── Information supplied ──

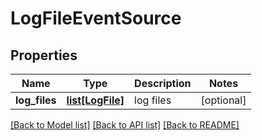 # LogFileEventSource

## Properties
Name | Type | Description | Notes
------------ | ------------- | ------------- | -------------
**log_files** | [**list[LogFile]**](LogFile.md) | log files | [optional] 

[[Back to Model list]](../README.md#documentation-for-models) [[Back to API list]](../README.md#documentation-for-api-endpoints) [[Back to README]](../README.md)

───

**What the exercise asks**
Filter the entries above down to the lines that contain the word "list".

**Written answer**
**log_files** | [**list[LogFile]**](LogFile.md) | log files | [optional] 
[[Back to Model list]](../README.md#documentation-for-models) [[Back to API list]](../README.md#documentation-for-api-endpoints) [[Back to README]](../README.md)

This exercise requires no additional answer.